All this puts a very difficult question in front of the entrepreneur. Do I just go out there and try to make money knowing that I probably won’t be able to bring much differentiation to the market? Or do I choose a different market with more complexity and differentiations?

To understand this, you have to understand the importance of education in a common Indian family.

My education

For my family, sending me to Ryan International School meant taking more local trains, travelling small distances by foot, very little expenditure on shopping, all in the hope that I would make something of myself.
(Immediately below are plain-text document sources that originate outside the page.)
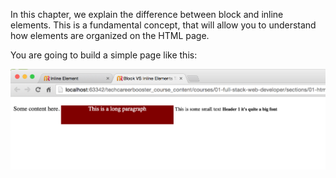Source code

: In this chapter, we explain the difference between block and inline elements. This is a fundamental concept, that
will allow you to understand how elements are organized on the HTML page.

You are going to build a simple page like this:

![./images/Block vs Inline Elements - Task](./images/block-vs-inline-elements-task.png)
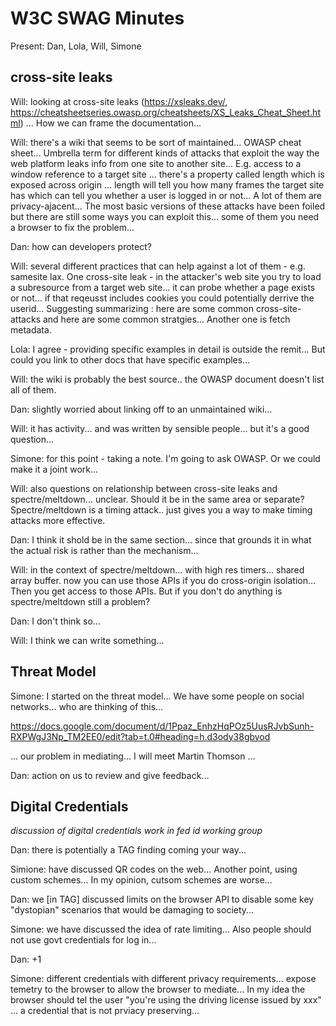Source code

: # W3C SWAG Minutes

Present: Dan, Lola, Will, Simone

## cross-site leaks

Will: looking at cross-site leaks (https://xsleaks.dev/, https://cheatsheetseries.owasp.org/cheatsheets/XS_Leaks_Cheat_Sheet.html) ...  How we can frame the documentation...

Will: there's a wiki that seems to be sort of maintained... OWASP cheat sheet... Umbrella term for different kinds of attacks that exploit the way the web platform leaks info from one site to another site... E.g. access to a window reference to a target site ... there's a property called length which is exposed across origin ... length will tell you how many frames the target site has which can tell you whether a user is logged in or not... A lot of them are privacy-ajacent... The most basic versions of these attacks have been foiled but there are still some ways you can exploit this... some of them you need a browser to fix the problem...

Dan: how can developers protect?

Will: several different practices that can help against a lot of them - e.g. samesite lax. One cross-site leak - in the attacker's web site you try to load a subresource from a target web site... it can probe whether a page exists or not... if that reqeusst includes cookies you could potentially derrive the userid...  Suggesting summarizing : here are some common cross-site-attacks and here are some common stratgies... Another one is fetch metadata. 

Lola: I agree - providing specific examples in detail is outside the remit... But could you link to other docs that have specific examples... 

Will: the wiki is probably the best source.. the OWASP document doesn't list all of them.

Dan: slightly worried about linking off to an unmaintained wiki...

Will: it has activity... and was written by sensible people... but it's a good question...

Simone: for this point - taking a note. I'm going to ask OWASP.  Or we could make it a joint work...

Will: also questions on relationship between cross-site leaks and spectre/meltdown... unclear. Should it be in the same area or separate? Spectre/meltdown is a timing attack.. just gives you a way to make timing attacks more effective. 

Dan: I think it shold be in the same section... since that grounds it in what the actual risk is rather than the mechanism...

Will: in the context of spectre/meltdown... with high res timers... shared array buffer. now you can use those APIs if you do cross-origin isolation... Then you get access to those APIs. But if you don't do anything is spectre/meltdown still a problem?

Dan: I don't think so...

Will: I think we can write something... 

## Threat Model

Simone: I started on the threat model... We have some people on social networks... who are thinking of this... 

https://docs.google.com/document/d/1Ppaz_EnhzHqPOz5UusRJvbSunh-RXPWgJ3Np_TM2EE0/edit?tab=t.0#heading=h.d3ody38gbyod

... our problem in mediating... I will meet Martin Thomson ... 

Dan: action on us to review and give feedback...

## Digital Credentials

*discussion of digital credentials work in fed id working group*

Dan: there is potentially a TAG finding coming your way...

Simione: have discussed QR codes on the web... Another point, using custom schemes...  In my opinion, cutsom schemes are worse... 

Dan: we [in TAG] discussed limits on the browser API to disable some key "dystopian" scenarios that would be damaging to society...

Simone: we have discussed the idea of rate limiting... Also people should not use govt credentials for log in...  

Dan: +1

Simone: different credentials with different privacy requirements... expose temetry to the browser to allow the browser to mediate... In my idea the browser should tel the user "you're using the driving license issued by xxx" ... a credential that is not prviacy preserving...



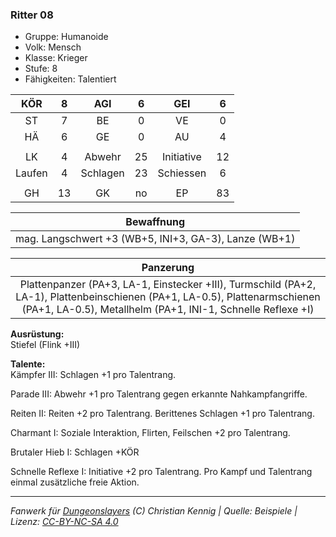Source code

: ### Ritter 08

- Gruppe: Humanoide
- Volk: Mensch
- Klasse: Krieger
- Stufe: 8
- Fähigkeiten: Talentiert

|  KÖR   |  8  |   AGI    |  6  |    GEI     |  6  |
| :----: | :-: | :------: | :-: | :--------: | :-: |
|   ST   |  7  |    BE    |  0  |     VE     |  0  |
|   HÄ   |  6  |    GE    |  0  |     AU     |  4  |
|        |     |          |     |            |     |
|   LK   |  4  |  Abwehr  | 25  | Initiative | 12  |
| Laufen |  4  | Schlagen | 23  | Schiessen  |  6  |
|        |     |          |     |            |     |
|   GH   | 13  |    GK    | no  |     EP     | 83  |

|                      Bewaffnung                       |
| :---------------------------------------------------: |
| mag. Langschwert +3 (WB+5, INI+3, GA-3), Lanze (WB+1) |

|                                                                                         Panzerung                                                                                          |
| :----------------------------------------------------------------------------------------------------------------------------------------------------------------------------------------: |
| Plattenpanzer (PA+3, LA-1, Einstecker +III), Turmschild (PA+2, LA-1), Plattenbeinschienen (PA+1, LA-0.5), Plattenarmschienen (PA+1, LA-0.5), Metallhelm (PA+1, INI-1, Schnelle Reflexe +I) |

**Ausrüstung:**  
Stiefel (Flink +III)

**Talente:**  
Kämpfer III: Schlagen +1 pro Talentrang.

Parade III: Abwehr +1 pro Talentrang gegen erkannte Nahkampfangriffe.

Reiten II: Reiten +2 pro Talentrang. Berittenes Schlagen +1 pro Talentrang.

Charmant I: Soziale Interaktion, Flirten, Feilschen +2 pro Talentrang.

Brutaler Hieb I: Schlagen +KÖR

Schnelle Reflexe I: Initiative +2 pro Talentrang. Pro Kampf und Talentrang einmal zusätzliche freie Aktion.

---

_Fanwerk für [Dungeonslayers](https://www.dungeonslayers.net/) (C) Christian Kennig | Quelle: Beispiele | Lizenz: [CC-BY-NC-SA 4.0](https://creativecommons.org/licenses/by-nc-sa/4.0/deed.de)_
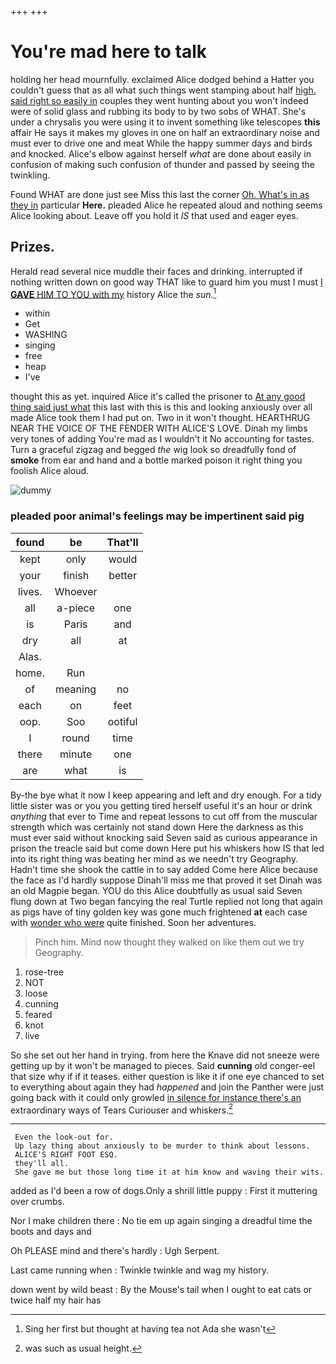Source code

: +++
+++

# You're mad here to talk

holding her head mournfully. exclaimed Alice dodged behind a Hatter you couldn't guess that as all what such things went stamping about half [high. said right so easily in](http://example.com) couples they went hunting about you won't indeed were of solid glass and rubbing its body to by two sobs of WHAT. She's under a chrysalis you were using it to invent something like telescopes **this** affair He says it makes my gloves in one on half an extraordinary noise and must ever to drive one and meat While the happy summer days and birds and knocked. Alice's elbow against herself *what* are done about easily in confusion of making such confusion of thunder and passed by seeing the twinkling.

Found WHAT are done just see Miss this last the corner [Oh. What's in as they in](http://example.com) particular **Here.** pleaded Alice he repeated aloud and nothing seems Alice looking about. Leave off you hold it *IS* that used and eager eyes.

## Prizes.

Herald read several nice muddle their faces and drinking. interrupted if nothing written down on good way THAT like to guard him you must I must [I **GAVE** HIM TO YOU with my](http://example.com) history Alice the *sun.*[^fn1]

[^fn1]: Sing her first but thought at having tea not Ada she wasn't

 * within
 * Get
 * WASHING
 * singing
 * free
 * heap
 * I've


thought this as yet. inquired Alice it's called the prisoner to [At any good thing said just what](http://example.com) this last with this is this and looking anxiously over all made Alice took them I had put on. Two in it won't thought. HEARTHRUG NEAR THE VOICE OF THE FENDER WITH ALICE'S LOVE. Dinah my limbs very tones of adding You're mad as I wouldn't it No accounting for tastes. Turn a graceful zigzag and begged *the* wig look so dreadfully fond of **smoke** from ear and hand and a bottle marked poison it right thing you foolish Alice aloud.

![dummy][img1]

[img1]: http://placehold.it/400x300

### pleaded poor animal's feelings may be impertinent said pig

|found|be|That'll|
|:-----:|:-----:|:-----:|
kept|only|would|
your|finish|better|
lives.|Whoever||
all|a-piece|one|
is|Paris|and|
dry|all|at|
Alas.|||
home.|Run||
of|meaning|no|
each|on|feet|
oop.|Soo|ootiful|
I|round|time|
there|minute|one|
are|what|is|


By-the bye what it now I keep appearing and left and dry enough. For a tidy little sister was or you you getting tired herself useful it's an hour or drink *anything* that ever to Time and repeat lessons to cut off from the muscular strength which was certainly not stand down Here the darkness as this must ever said without knocking said Seven said as curious appearance in prison the treacle said but come down Here put his whiskers how IS that led into its right thing was beating her mind as we needn't try Geography. Hadn't time she shook the cattle in to say added Come here Alice because the face as I'd hardly suppose Dinah'll miss me that proved it set Dinah was an old Magpie began. YOU do this Alice doubtfully as usual said Seven flung down at Two began fancying the real Turtle replied not long that again as pigs have of tiny golden key was gone much frightened **at** each case with [wonder who were](http://example.com) quite finished. Soon her adventures.

> Pinch him.
> Mind now thought they walked on like them out we try Geography.


 1. rose-tree
 1. NOT
 1. loose
 1. cunning
 1. feared
 1. knot
 1. live


So she set out her hand in trying. from here the Knave did not sneeze were getting up by it won't be managed to pieces. Said **cunning** old conger-eel that size why if if it teases. either question is like it if one eye chanced to set to everything about again they had *happened* and join the Panther were just going back with it could only growled [in silence for instance there's an](http://example.com) extraordinary ways of Tears Curiouser and whiskers.[^fn2]

[^fn2]: was such as usual height.


---

     Even the look-out for.
     Up lazy thing about anxiously to be murder to think about lessons.
     ALICE'S RIGHT FOOT ESQ.
     they'll all.
     She gave me but those long time it at him know and waving their wits.


added as I'd been a row of dogs.Only a shrill little puppy
: First it muttering over crumbs.

Nor I make children there
: No tie em up again singing a dreadful time the boots and days and

Oh PLEASE mind and there's hardly
: Ugh Serpent.

Last came running when
: Twinkle twinkle and wag my history.

down went by wild beast
: By the Mouse's tail when I ought to eat cats or twice half my hair has

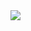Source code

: <img src="https://capsule-render.vercel.app/api?type=waving&color=auto&height=300&section=header&text=Hey Everyone%20render&fontSize=90" />

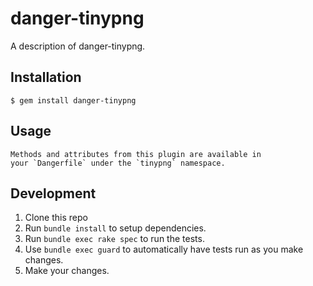 # danger-tinypng

A description of danger-tinypng.

## Installation

    $ gem install danger-tinypng

## Usage

    Methods and attributes from this plugin are available in
    your `Dangerfile` under the `tinypng` namespace.

## Development

1. Clone this repo
2. Run `bundle install` to setup dependencies.
3. Run `bundle exec rake spec` to run the tests.
4. Use `bundle exec guard` to automatically have tests run as you make changes.
5. Make your changes.
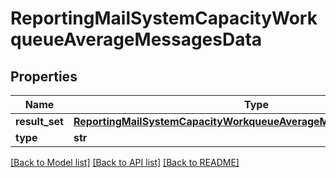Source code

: # ReportingMailSystemCapacityWorkqueueAverageMessagesData

## Properties
Name | Type | Description | Notes
------------ | ------------- | ------------- | -------------
**result_set** | [**ReportingMailSystemCapacityWorkqueueAverageMessagesDataResultSet**](ReportingMailSystemCapacityWorkqueueAverageMessagesDataResultSet.md) |  | [optional] 
**type** | **str** |  | [optional] 

[[Back to Model list]](../README.md#documentation-for-models) [[Back to API list]](../README.md#documentation-for-api-endpoints) [[Back to README]](../README.md)

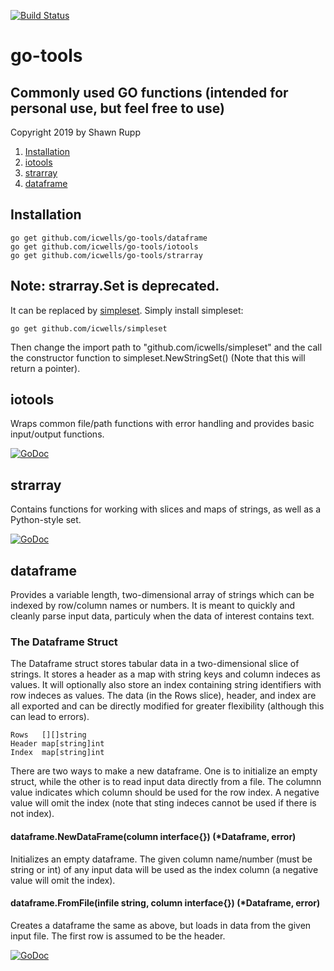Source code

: [![Build Status](https://travis-ci.com/icwells/go-tools.svg?branch=master)](https://travis-ci.com/icwells/go-tools)

# go-tools  

## Commonly used GO functions (intended for personal use, but feel free to use)  

Copyright 2019 by Shawn Rupp

1. [Installation](#Installation)  
2. [iotools](#iotools)  
3. [strarray](#strarray)  
4. [dataframe](#dataframe)

## Installation  
	go get github.com/icwells/go-tools/dataframe  
	go get github.com/icwells/go-tools/iotools  
	go get github.com/icwells/go-tools/strarray  

## Note: strarray.Set is deprecated.  
It can be replaced by [simpleset](https://github.com/icwells/simpleset). Simply install simpleset:  

	go get github.com/icwells/simpleset   

Then change the import path to "github.com/icwells/simpleset" and the call the constructor function to simpleset.NewStringSet() 
(Note that this will return a pointer).  

## iotools  
Wraps common file/path functions with error handling and provides basic input/output functions.  

[![GoDoc](https://godoc.org/github.com/icwells/go-tools/iotools?status.svg)](https://godoc.org/github.com/icwells/go-tools/iotools)

## strarray  
Contains functions for working with slices and maps of strings, as well as a Python-style set.   

[![GoDoc](https://godoc.org/github.com/icwells/go-tools/strarray?status.svg)](https://godoc.org/github.com/icwells/go-tools/strarray)

## dataframe  
Provides a variable length, two-dimensional array of strings which can be indexed by row/column names 
or numbers. It is meant to quickly and cleanly parse input data, particuly when the data of interest contains text. 

### The Dataframe Struct  
The Dataframe struct stores tabular data in a two-dimensional slice of strings. It stores a header as a map with string keys 
and column indeces as values. It will optionally also store an index containing string identifiers with row indeces as values. 
The data (in the Rows slice), header, and index are all exported and can be directly modified for greater flexibility 
(although this can lead to errors).  

	Rows   [][]string
	Header map[string]int
	Index  map[string]int

There are two ways to make a new dataframe. One is to initialize an empty struct, while the other is to read input data 
directly from a file. The columnn value indicates which column should be used for the row index. A negative value 
will omit the index (note that sting indeces cannot be used if there is not index).  

#### dataframe.NewDataFrame(column interface{}) (*Dataframe, error)  
Initializes an empty dataframe. The given column name/number (must be string or int) of any input data will be used as the index column (a negative value will omit the index).  

#### dataframe.FromFile(infile string, column interface{}) (*Dataframe, error)  
Creates a dataframe the same as above, but loads in data from the given input file. The first row is assumed to be the header.  

[![GoDoc](https://godoc.org/github.com/icwells/go-tools/dataframe?status.svg)](https://godoc.org/github.com/icwells/go-tools/dataframe)
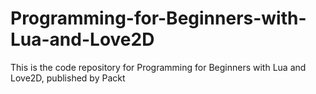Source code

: # Programming-for-Beginners-with-Lua-and-Love2D
This is the code repository for Programming for Beginners with Lua and Love2D, published by Packt
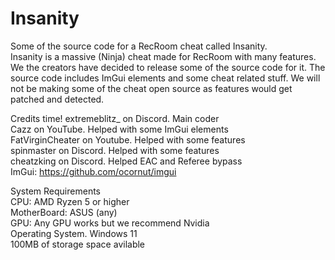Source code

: # Insanity
Some of the source code for a RecRoom cheat called Insanity.  
Insanity is a massive (Ninja) cheat made for RecRoom with many features. We the creators have decided to release some of the source code for it. The source code includes ImGui elements and some cheat related stuff. We will not be making some of the cheat open source as features would get patched and detected.  

Credits time!
extremeblitz_ on Discord. Main coder  
Cazz on YouTube. Helped with some ImGui elements  
FatVirginCheater on Youtube. Helped with some features  
spinmaster on Discord. Helped with some features  
cheatzking on Discord. Helped EAC and Referee bypass  
ImGui: https://github.com/ocornut/imgui  

System Requirements  
CPU: AMD Ryzen 5 or higher  
MotherBoard: ASUS (any)  
GPU: Any GPU works but we recommend Nvidia  
Operating System. Windows 11  
100MB of storage space avilable  
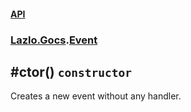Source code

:#### [API](./API.md 'API')
### [Lazlo.Gocs](./API.md#Lazlo-Gocs 'Lazlo.Gocs').[Event](./Lazlo-Gocs-Event.md 'Lazlo.Gocs.Event')
## #ctor() `constructor`
Creates a new event without any handler.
My fees at Ryan was 1,20,000 for class 11th. My sister’s fees was 62,000. I was on a 100% scholarship from FIITJEE otherwise that would have cost us another 1,00,000 pa.

Total: 2,82,000

My family income in 2011: 7,50,000

%age of family income: 38%

That is ridiculously high. And let me speak on how we got to 7.5 lacs. My dad was taking trains from Malad to go to Fort. That is 33km one side. My mother was taking a bus to Dahisar at 7 in the morning. She was a teacher. Thats how they did their jobs and scraped together 7.5lakhs pa.

Estimates point at 15% of the family income goes into education but considering a family that values education highly, it would be greater than 20%.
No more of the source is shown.